Fantasy draft debate: Dez Bryant vs. Doug Baldwin

Are you ready to sign Dez Bryant for your fantasy squad? (AP Photo/LM Otero)
Spin Doctors: Dez Bryant vs. Doug Baldwin

Dez Bryant and Doug Baldwin are names we know well, big-ticket items in all fantasy leagues. They’re going around the same pocket of drafts (usually in the second half of Round 2) and you might have some difficulty choosing between them. Dalton Del Don and Scott Pianowski are here to break the tie for you.

Dalton All About Dez: I’m a Doug Baldwin fan, but Dez Bryant averaged 1,312 yards and 14 touchdowns over three seasons from 2012-2014. He’s been a letdown over the last two campaigns, but Bryant isn’t even 30 years old, so let’s calm down when it comes to age. He’s still in his prime, and Dak Prescott got 8.0 YPA last year (without a healthy Bryant for most of it). And it’s safe to assume the Cowboys will be throwing more in 2017 with Ezekiel Elliott suspended for six games and playing a tougher schedule.

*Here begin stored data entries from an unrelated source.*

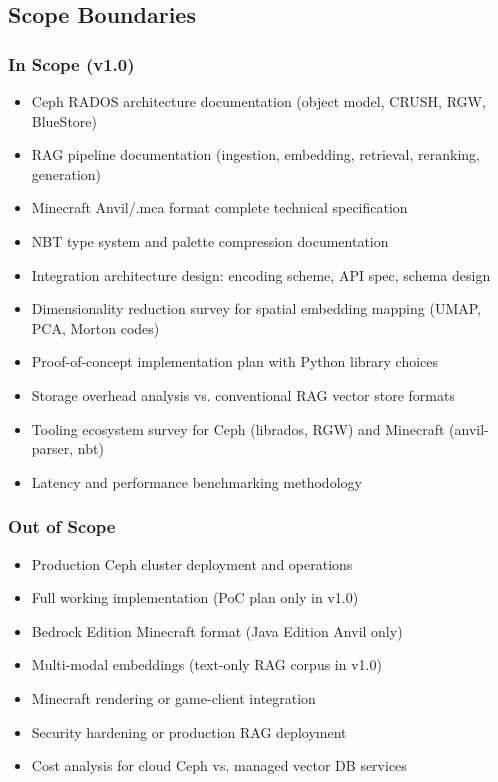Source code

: \documentclass[11pt,letterpaper]{article}
\begin{document}
\subsection{Scope Boundaries}

\subsubsection{In Scope (v1.0)}
\begin{itemize}[leftmargin=1.5em]
  \item Ceph RADOS architecture documentation (object model, CRUSH, RGW, BlueStore)
  \item RAG pipeline documentation (ingestion, embedding, retrieval, reranking, generation)
  \item Minecraft Anvil/.mca format complete technical specification
  \item NBT type system and palette compression documentation
  \item Integration architecture design: encoding scheme, API spec, schema design
  \item Dimensionality reduction survey for spatial embedding mapping (UMAP, PCA, Morton codes)
  \item Proof-of-concept implementation plan with Python library choices
  \item Storage overhead analysis vs. conventional RAG vector store formats
  \item Tooling ecosystem survey for Ceph (librados, RGW) and Minecraft (anvil-parser, nbt)
  \item Latency and performance benchmarking methodology
\end{itemize}

\subsubsection{Out of Scope}
\begin{itemize}[leftmargin=1.5em]
  \item Production Ceph cluster deployment and operations
  \item Full working implementation (PoC plan only in v1.0)
  \item Bedrock Edition Minecraft format (Java Edition Anvil only)
  \item Multi-modal embeddings (text-only RAG corpus in v1.0)
  \item Minecraft rendering or game-client integration
  \item Security hardening or production RAG deployment
  \item Cost analysis for cloud Ceph vs. managed vector DB services
\end{itemize}
\end{document}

The Cowboys are projected to win the NFC East. Prescott is a budding star, and Jason Witten is 35 years old. So the biggest competition for targets (in a terrific situation) are Cole Beasley and Terrance Williams. I get fading based on recency effect, but Bryant is still in his prime who should be looking at around 150 targets in an offense that has one of the best lines, so I’m not ready to write him off as a clear WR1.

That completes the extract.